Compared with controls, peak ulnar compound muscle action potential latency was prolonged in those with ATTRv. Hyperpolarizing threshold electrotonus and hyperpolarizing slope were also reduced compared with controls; this difference suggests increased accommodation to hyperpolarization in those with ATTRv. Reduced threshold changes across hyperpolarizing threshold electrotonus measures were also noted in the large fiber neuropathy group. At the -40% threshold, threshold electrotonus differed by ATTRv genotype.
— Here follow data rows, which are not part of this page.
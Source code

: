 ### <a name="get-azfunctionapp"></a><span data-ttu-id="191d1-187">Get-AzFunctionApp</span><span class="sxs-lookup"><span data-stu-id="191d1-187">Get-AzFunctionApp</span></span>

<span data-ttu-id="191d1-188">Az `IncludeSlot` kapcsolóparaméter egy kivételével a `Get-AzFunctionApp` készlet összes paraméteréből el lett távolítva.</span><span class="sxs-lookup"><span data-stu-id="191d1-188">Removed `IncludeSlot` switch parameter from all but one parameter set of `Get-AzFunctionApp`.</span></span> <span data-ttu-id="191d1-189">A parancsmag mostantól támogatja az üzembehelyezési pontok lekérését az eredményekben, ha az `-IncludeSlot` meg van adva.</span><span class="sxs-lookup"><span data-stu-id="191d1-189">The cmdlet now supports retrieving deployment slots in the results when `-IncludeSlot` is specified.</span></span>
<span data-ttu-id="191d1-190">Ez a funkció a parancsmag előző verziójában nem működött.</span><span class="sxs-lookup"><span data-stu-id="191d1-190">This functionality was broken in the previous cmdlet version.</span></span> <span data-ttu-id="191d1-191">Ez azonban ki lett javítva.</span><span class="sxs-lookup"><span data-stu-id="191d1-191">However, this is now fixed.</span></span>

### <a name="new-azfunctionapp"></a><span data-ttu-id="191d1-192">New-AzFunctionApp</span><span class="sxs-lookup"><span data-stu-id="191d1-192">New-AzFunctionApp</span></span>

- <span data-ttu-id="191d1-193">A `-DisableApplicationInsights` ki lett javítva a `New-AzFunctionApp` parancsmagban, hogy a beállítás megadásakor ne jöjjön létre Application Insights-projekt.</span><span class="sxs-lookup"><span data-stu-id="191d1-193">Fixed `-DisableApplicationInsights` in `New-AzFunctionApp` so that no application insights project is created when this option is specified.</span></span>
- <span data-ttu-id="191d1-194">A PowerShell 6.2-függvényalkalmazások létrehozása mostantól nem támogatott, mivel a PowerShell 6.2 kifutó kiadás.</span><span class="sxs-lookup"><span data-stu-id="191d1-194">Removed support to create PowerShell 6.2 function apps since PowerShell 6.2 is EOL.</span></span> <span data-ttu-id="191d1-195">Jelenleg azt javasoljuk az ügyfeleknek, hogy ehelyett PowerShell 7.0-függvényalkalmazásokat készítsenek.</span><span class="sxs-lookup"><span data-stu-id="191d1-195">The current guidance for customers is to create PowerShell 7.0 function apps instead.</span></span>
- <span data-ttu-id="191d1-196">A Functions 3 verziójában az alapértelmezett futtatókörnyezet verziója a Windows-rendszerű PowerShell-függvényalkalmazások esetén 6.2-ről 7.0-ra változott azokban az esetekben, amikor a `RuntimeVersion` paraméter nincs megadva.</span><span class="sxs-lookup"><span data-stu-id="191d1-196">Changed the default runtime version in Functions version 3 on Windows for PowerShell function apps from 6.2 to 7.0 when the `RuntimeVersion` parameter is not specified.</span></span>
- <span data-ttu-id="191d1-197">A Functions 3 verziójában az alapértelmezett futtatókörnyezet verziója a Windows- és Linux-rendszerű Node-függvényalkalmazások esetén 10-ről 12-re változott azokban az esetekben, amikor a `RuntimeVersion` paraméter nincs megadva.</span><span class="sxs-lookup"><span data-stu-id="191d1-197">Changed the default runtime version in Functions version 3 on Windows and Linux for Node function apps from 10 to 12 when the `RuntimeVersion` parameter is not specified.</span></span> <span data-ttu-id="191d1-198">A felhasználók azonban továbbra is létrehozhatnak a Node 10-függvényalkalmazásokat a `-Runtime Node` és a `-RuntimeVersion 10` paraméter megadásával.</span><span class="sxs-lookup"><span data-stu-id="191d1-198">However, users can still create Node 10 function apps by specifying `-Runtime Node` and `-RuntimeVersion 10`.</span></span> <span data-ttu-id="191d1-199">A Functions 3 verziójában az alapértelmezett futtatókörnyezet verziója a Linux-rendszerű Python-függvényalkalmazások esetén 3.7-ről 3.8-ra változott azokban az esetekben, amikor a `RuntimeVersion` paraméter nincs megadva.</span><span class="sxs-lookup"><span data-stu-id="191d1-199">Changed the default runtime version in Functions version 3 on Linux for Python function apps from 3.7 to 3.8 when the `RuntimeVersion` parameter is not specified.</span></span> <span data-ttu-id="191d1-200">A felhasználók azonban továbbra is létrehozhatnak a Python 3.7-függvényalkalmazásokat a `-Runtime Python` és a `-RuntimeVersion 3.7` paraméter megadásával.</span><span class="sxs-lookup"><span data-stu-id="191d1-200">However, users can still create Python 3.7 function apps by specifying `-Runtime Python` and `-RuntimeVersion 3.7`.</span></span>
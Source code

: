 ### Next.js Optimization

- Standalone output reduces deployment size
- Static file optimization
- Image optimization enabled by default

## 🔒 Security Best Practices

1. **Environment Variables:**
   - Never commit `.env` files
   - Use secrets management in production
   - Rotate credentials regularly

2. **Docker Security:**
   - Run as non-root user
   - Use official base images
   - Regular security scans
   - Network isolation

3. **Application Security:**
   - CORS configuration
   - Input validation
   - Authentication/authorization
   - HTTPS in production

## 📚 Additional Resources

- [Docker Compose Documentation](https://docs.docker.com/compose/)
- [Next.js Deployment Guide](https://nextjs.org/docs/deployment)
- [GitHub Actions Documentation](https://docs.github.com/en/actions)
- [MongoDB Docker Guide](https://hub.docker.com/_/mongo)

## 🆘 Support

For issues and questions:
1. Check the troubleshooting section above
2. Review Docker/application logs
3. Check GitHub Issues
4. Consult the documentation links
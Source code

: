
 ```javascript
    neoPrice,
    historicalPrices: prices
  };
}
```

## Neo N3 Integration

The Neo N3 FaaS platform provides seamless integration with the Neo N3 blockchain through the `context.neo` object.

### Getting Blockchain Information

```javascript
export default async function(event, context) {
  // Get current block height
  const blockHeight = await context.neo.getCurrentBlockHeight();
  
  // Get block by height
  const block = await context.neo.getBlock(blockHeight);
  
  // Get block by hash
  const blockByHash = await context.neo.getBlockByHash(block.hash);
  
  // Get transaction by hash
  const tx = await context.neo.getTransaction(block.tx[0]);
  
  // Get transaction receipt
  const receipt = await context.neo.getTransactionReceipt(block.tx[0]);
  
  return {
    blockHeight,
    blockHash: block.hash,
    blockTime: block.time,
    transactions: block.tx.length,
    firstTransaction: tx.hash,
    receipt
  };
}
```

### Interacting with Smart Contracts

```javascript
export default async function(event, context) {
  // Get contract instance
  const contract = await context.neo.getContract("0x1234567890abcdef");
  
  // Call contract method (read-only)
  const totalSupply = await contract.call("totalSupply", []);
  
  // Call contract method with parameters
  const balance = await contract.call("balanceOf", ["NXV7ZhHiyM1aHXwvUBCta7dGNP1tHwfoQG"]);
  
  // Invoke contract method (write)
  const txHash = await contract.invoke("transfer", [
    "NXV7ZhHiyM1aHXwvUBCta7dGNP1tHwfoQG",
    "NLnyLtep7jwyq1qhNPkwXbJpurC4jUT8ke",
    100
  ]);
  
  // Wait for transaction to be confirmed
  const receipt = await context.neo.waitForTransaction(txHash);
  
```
Ulnar nerve sensory peak responses were reduced in those with ATTRv compared with controls, as was subexcitability with single and double conditioning pulses. The peak sensory amplitude was also reduced in those with large fiber neuropathy compared with those without large fiber neuropathy.
Both motor and sensory excitability were correlated with clinical severity and prognosis. Refractoriness at 2.5 ms was correlated with familial amyloidotic polyneuropathy stage, modified body mass index, and Neuropathy Impairment Score lower limb scale score, whereas subexcitability was correlated with Polyneuropathy Disability score and modified body mass index. In sensory axons, subexcitability was also correlated with Neuropathy Impairment Score lower limb scale score.
Interpretation
The researchers explained that differences in axonal excitability patterns between patients with and without large fiber neuropathy suggests that membrane excitability changes occur over time in patients with ATTRv-PN.
“This study suggests that there are progressive changes in motor and sensory axonal excitability parameters across the disease spectrum,” wrote the authors. Researchers interpret these findings to mean that these axonal changes are associated with disease progression.
Additionally, the progressive nature of these changes indicate that changes in axonal membrane and channel function occurs early, prior to the onset of large fiber involvement. Thus, these axonal changes have “the potential to be used as an early biomarker of transition from asymptomatic carrier to early disease stages.”
Though interindividual excitability is highly variable, individual excitability is relatively stable outside of the disease process. Thus, longitudinal assessment of axonal excitability may help guide treatment initiation with disease modifying therapy and monitor treatment response.